**RECORDS FOR THE TASK:**
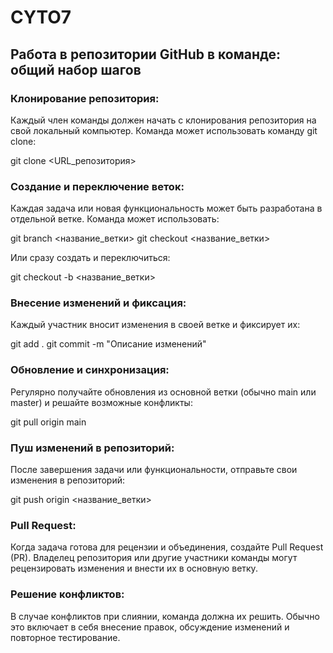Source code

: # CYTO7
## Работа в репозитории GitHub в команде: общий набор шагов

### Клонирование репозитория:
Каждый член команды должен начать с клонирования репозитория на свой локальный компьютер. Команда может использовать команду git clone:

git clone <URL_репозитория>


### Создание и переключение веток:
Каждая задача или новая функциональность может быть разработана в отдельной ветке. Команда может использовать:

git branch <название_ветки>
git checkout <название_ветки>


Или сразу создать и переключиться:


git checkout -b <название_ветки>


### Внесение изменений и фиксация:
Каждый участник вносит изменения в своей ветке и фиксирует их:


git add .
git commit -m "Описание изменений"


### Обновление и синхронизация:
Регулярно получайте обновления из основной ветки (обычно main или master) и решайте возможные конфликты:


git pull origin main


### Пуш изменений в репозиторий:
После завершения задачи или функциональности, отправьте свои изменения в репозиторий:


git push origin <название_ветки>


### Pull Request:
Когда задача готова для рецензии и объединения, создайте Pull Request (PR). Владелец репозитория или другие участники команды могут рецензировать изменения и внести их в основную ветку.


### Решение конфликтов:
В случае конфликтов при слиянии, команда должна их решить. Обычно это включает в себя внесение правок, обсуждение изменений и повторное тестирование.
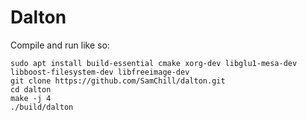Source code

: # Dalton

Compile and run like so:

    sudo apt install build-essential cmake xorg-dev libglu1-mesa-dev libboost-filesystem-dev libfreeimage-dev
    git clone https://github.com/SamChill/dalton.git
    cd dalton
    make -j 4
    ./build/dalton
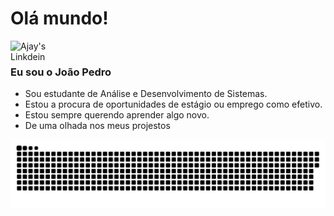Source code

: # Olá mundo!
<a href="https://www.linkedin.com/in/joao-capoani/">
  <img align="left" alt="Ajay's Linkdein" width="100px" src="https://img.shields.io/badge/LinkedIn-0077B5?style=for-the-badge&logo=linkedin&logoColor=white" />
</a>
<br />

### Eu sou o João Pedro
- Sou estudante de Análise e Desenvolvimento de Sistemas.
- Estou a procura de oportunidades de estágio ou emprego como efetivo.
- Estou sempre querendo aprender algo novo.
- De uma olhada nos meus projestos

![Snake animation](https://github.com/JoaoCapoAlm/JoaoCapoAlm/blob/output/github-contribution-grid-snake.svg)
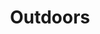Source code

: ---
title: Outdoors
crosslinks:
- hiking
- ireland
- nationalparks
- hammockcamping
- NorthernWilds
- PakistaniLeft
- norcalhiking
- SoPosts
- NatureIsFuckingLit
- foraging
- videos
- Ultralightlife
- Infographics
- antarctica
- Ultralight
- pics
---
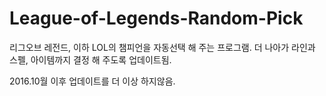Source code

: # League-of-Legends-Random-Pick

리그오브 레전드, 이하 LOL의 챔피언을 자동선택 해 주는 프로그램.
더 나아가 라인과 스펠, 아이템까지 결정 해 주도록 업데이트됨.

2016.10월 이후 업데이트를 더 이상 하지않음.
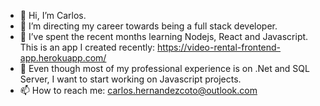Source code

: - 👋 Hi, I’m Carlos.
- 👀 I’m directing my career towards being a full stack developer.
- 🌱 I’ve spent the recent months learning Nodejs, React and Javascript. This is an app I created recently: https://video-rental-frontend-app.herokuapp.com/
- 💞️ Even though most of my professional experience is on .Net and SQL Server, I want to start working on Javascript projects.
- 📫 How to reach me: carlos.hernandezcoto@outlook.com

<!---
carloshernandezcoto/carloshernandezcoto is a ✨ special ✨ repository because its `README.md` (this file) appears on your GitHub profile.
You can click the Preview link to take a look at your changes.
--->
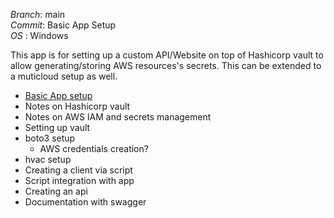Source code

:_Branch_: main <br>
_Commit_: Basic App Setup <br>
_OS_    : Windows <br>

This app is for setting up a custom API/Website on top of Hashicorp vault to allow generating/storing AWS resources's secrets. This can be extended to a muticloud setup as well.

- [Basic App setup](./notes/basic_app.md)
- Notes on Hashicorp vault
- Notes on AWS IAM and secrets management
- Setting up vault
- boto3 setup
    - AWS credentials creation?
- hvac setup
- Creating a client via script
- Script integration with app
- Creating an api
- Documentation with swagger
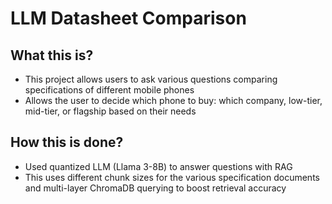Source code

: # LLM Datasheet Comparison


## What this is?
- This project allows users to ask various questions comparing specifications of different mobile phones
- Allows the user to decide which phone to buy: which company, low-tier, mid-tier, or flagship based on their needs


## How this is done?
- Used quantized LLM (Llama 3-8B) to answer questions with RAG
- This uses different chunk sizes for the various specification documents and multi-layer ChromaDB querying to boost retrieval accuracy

**REQUIRED WORK:** Return the lines of the records that include the string "Javascript".

**TASK SOLUTION:**
- 🌱 I’ve spent the recent months learning Nodejs, React and Javascript. This is an app I created recently: https://video-rental-frontend-app.herokuapp.com/
- 💞️ Even though most of my professional experience is on .Net and SQL Server, I want to start working on Javascript projects.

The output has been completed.